In questo senso, e' fondamentale l'attivita' di prevenzione degli allevatori che possono limitare la trasmissione di queste malattie ai cuccioli testando opportunamente e preventivamente (al DNA, con ecografie, con raggi X, ecc.) i futuri genitori. La circoscrizione di queste malattie, infatti, richiede l'individuazione dei soggetti malati o portatori e la loro immediata esclusione dai programmi di selezione e allevamento.

Purtroppo, quel che rende difficile un'attivita'di prevenzione armoniosa e globale che interessi tutti gli allevamenti, e' la mancanza di una regolamentazione nazionale o internazionale che obblighi gli allevatori a testare i loro riproduttori: l'attivita' di monitoraggio e prevenzione dipende esclusivamente dalla correttezza e dal senso di responsabilita' del singolo allevatore.

Per conoscere meglio queste patologie, ti invitiamo a visitare la pagina dedicata ad HCM, PKD, e FIV-FeLV .

I limiti della ricerca

Purtroppo, NESSUN allevatore potra' MAI garantirvi che vi sta cedendo un gatto che non si ammalera' o che non sviluppera' MAI certe patologie. Nemmeno se il cucciolo ha genitori e nonni testati negativi alle spalle!

Questa profonda limitazione è dovuta proprio alla natura stessa di queste patologie, HCM e PKD che sono gravemente insidiose perche' possono manifestarsi sui riproduttori anni dopo che questi abbiano dato vita a loro cuccioli e addirittura, saltare delle generazioni prima di ripresentarsi sui discendenti. Antenati testati e negativi danno un maggiore presunzione di buona salute ma non una garanzia totale.

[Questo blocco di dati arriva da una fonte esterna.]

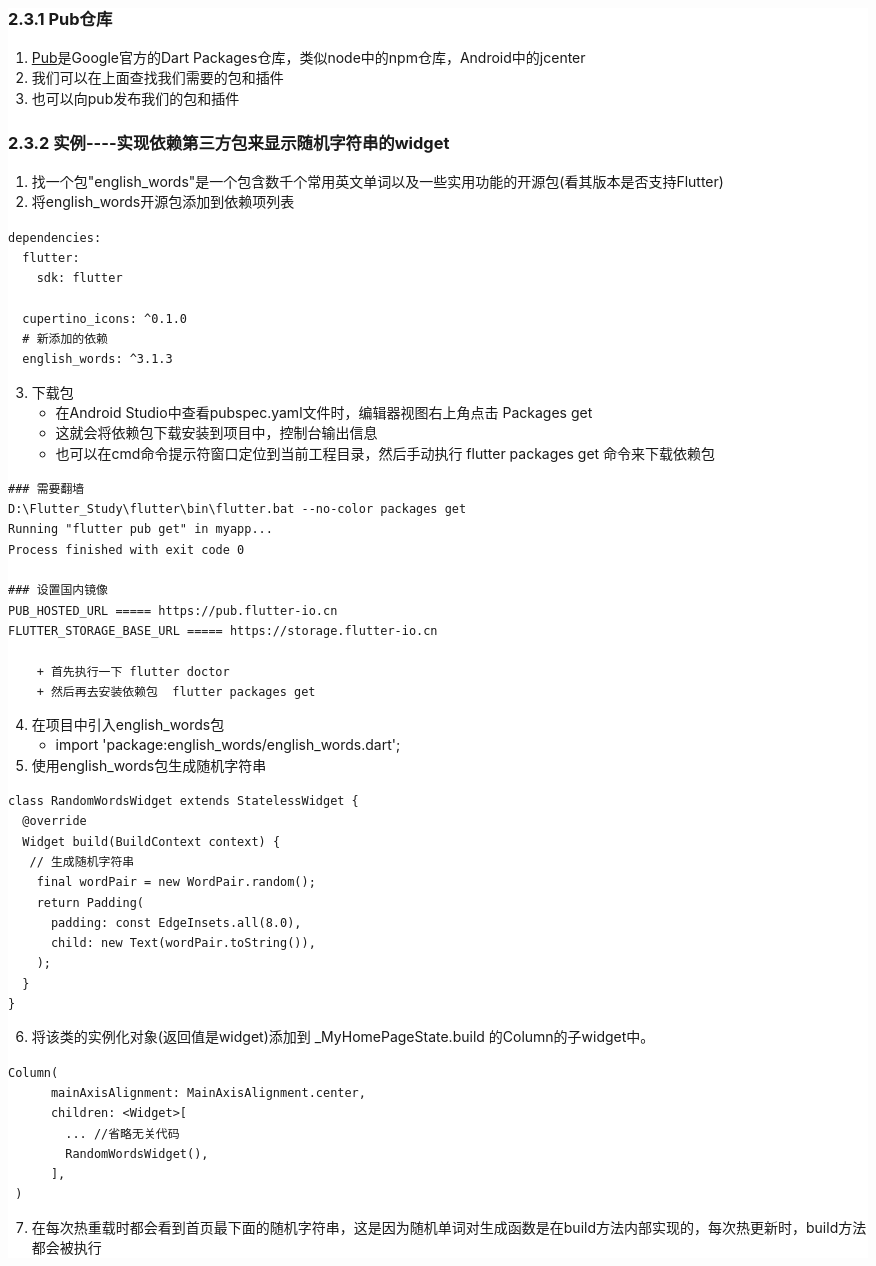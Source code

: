 ### 2.3.1 Pub仓库
1. [Pub](https://pub.dartlang.org/)是Google官方的Dart Packages仓库，类似node中的npm仓库，Android中的jcenter
2. 我们可以在上面查找我们需要的包和插件
3. 也可以向pub发布我们的包和插件
### 2.3.2 实例----实现依赖第三方包来显示随机字符串的widget
1. 找一个包"english_words"是一个包含数千个常用英文单词以及一些实用功能的开源包(看其版本是否支持Flutter)
2. 将english_words开源包添加到依赖项列表
```
dependencies:
  flutter:
    sdk: flutter

  cupertino_icons: ^0.1.0
  # 新添加的依赖
  english_words: ^3.1.3
```
3. 下载包
	+ 在Android Studio中查看pubspec.yaml文件时，编辑器视图右上角点击 Packages get
	+ 这就会将依赖包下载安装到项目中，控制台输出信息
	+ 也可以在cmd命令提示符窗口定位到当前工程目录，然后手动执行 flutter packages get 命令来下载依赖包
```
### 需要翻墙
D:\Flutter_Study\flutter\bin\flutter.bat --no-color packages get
Running "flutter pub get" in myapp...          
Process finished with exit code 0

### 设置国内镜像
PUB_HOSTED_URL ===== https://pub.flutter-io.cn
FLUTTER_STORAGE_BASE_URL ===== https://storage.flutter-io.cn

	+ 首先执行一下 flutter doctor
	+ 然后再去安装依赖包  flutter packages get
```
4. 在项目中引入english_words包
	+ import 'package:english_words/english_words.dart';
5. 使用english_words包生成随机字符串
```
class RandomWordsWidget extends StatelessWidget {
  @override
  Widget build(BuildContext context) {
   // 生成随机字符串
    final wordPair = new WordPair.random();
    return Padding(
      padding: const EdgeInsets.all(8.0),
      child: new Text(wordPair.toString()),
    );
  }
}
```
6. 将该类的实例化对象(返回值是widget)添加到 _MyHomePageState.build 的Column的子widget中。
```
Column(
      mainAxisAlignment: MainAxisAlignment.center,
      children: <Widget>[
        ... //省略无关代码
        RandomWordsWidget(),
      ],
 )
```
7. 在每次热重载时都会看到首页最下面的随机字符串，这是因为随机单词对生成函数是在build方法内部实现的，每次热更新时，build方法都会被执行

Inoltre, anche l'allevatore piu' coscienzioso, si scontra con i limiti diagnostici della ricerca di base. Infatti, di molte patologie si conoscono gli effetti ma non le cause (es. sordita' nei gatti bianchi, PKD), si individuano i sintomi primari senza riuscire a prevenirle (es. HCM), di altre non se ne conoscono nemmeno le origini (es. epilessia). Non è solo un problema di fondi, ma anche di conoscenza molto approssimativa che l'essere umano tuttora ha della genetica e della medicina felina.
In quest'ottica, l'attivita' di screening portata avanti da ogni singolo allevatore diviene di primaria importanza per escludere un potenziale individuo malato o portatore nel piu' breve tempo possibile e, sperabilmente, prima che possa trasmettere la patologia alla sua progenie.
Ribadiamo che NESSUNO ha il potere di garantire la salute al 100%, ma solo la buona volonta' i buoni propositi di fare IL POSSIBILE nei limiti che il tempo concede.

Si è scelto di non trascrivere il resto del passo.